Look through the data below, tally the lines where "partition" occurs, and write the total alone.

═══

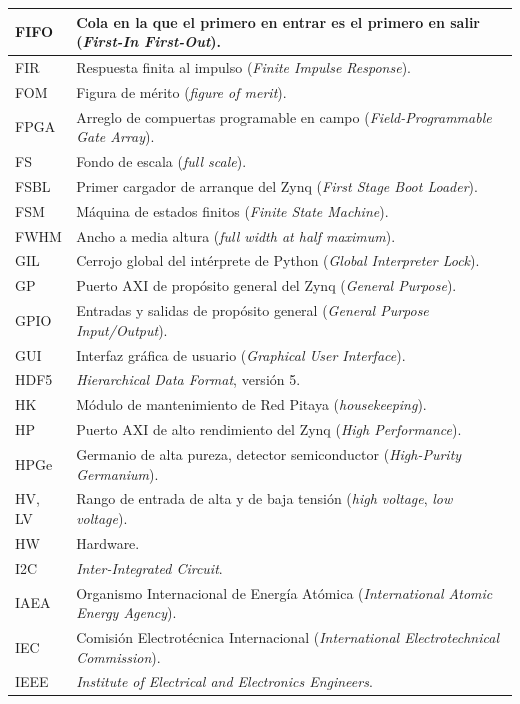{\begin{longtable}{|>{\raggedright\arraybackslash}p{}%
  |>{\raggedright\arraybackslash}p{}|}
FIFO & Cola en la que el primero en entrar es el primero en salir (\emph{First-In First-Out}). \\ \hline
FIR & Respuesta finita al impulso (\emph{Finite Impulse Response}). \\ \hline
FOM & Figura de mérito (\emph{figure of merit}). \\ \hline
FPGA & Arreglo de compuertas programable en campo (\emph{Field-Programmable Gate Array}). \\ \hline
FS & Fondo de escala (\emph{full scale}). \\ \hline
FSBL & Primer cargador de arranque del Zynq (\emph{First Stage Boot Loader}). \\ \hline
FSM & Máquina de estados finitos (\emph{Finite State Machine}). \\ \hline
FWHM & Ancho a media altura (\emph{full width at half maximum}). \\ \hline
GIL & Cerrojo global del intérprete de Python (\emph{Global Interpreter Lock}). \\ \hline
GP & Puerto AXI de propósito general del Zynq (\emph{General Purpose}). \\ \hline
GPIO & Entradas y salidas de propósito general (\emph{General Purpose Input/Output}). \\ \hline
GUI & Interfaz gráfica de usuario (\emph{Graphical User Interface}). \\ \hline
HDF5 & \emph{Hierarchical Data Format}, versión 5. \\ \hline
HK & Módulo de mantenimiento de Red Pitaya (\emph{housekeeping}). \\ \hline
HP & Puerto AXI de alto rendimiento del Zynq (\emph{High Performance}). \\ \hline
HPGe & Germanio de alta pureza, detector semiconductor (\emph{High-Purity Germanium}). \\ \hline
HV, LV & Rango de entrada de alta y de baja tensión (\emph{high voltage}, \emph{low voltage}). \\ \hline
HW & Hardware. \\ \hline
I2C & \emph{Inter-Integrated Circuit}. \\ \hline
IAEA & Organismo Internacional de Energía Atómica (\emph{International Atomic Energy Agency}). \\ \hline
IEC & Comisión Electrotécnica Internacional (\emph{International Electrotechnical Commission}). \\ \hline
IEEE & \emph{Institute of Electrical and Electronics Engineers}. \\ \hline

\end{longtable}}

═══

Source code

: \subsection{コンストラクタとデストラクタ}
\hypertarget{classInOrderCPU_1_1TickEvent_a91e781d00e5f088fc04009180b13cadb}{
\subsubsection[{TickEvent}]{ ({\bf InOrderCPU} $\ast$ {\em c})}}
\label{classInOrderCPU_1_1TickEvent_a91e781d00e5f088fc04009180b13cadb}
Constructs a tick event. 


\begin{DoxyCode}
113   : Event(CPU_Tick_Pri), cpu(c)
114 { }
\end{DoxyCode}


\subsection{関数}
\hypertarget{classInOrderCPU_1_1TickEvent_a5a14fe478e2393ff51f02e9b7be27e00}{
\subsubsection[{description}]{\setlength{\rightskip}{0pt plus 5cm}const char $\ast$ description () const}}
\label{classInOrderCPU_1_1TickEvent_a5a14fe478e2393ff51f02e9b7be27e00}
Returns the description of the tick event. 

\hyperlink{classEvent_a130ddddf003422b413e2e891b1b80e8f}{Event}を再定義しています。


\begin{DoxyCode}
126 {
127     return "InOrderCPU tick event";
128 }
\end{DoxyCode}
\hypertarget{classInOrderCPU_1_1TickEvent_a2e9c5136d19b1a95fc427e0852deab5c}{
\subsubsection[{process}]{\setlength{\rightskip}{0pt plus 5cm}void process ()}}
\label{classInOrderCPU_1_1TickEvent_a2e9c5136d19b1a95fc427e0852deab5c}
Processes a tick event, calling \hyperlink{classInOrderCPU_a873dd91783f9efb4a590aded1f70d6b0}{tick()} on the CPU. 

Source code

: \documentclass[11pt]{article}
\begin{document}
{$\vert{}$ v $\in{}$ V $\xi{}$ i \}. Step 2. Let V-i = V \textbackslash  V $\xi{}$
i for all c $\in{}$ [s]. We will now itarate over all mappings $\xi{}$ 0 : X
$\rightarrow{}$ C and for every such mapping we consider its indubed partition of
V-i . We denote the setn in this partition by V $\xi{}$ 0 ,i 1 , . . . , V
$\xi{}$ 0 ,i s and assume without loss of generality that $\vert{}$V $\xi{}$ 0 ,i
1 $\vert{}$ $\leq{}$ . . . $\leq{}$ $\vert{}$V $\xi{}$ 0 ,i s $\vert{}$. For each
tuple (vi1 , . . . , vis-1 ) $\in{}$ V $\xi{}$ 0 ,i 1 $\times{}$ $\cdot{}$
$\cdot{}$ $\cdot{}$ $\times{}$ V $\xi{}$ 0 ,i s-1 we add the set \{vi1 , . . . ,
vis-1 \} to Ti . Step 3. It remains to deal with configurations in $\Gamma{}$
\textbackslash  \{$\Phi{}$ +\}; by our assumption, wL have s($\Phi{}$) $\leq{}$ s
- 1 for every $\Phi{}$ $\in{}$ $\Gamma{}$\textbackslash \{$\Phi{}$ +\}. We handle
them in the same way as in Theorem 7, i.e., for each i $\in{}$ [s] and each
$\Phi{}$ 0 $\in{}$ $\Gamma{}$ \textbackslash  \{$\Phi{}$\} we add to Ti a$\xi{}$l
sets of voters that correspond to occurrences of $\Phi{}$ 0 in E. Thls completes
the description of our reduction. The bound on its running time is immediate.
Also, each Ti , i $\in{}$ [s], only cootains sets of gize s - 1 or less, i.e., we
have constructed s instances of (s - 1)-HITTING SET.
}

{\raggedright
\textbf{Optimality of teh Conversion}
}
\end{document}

═══

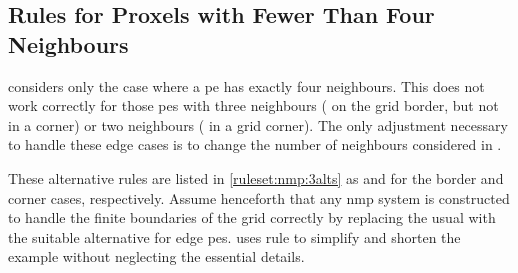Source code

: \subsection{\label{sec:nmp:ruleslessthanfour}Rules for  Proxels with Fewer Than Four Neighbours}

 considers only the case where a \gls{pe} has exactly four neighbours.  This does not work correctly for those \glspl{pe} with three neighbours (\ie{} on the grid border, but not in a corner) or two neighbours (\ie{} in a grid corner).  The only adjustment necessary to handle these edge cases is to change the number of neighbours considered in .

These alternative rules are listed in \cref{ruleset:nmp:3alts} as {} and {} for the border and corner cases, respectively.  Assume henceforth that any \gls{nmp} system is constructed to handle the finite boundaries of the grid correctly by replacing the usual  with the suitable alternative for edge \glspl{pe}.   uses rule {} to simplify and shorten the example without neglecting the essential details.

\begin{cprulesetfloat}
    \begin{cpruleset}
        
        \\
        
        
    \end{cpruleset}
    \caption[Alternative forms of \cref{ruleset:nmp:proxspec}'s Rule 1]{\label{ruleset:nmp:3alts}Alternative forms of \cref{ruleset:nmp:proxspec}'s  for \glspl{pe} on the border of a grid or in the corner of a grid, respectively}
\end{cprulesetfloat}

═══

• **Response to the exercise**
2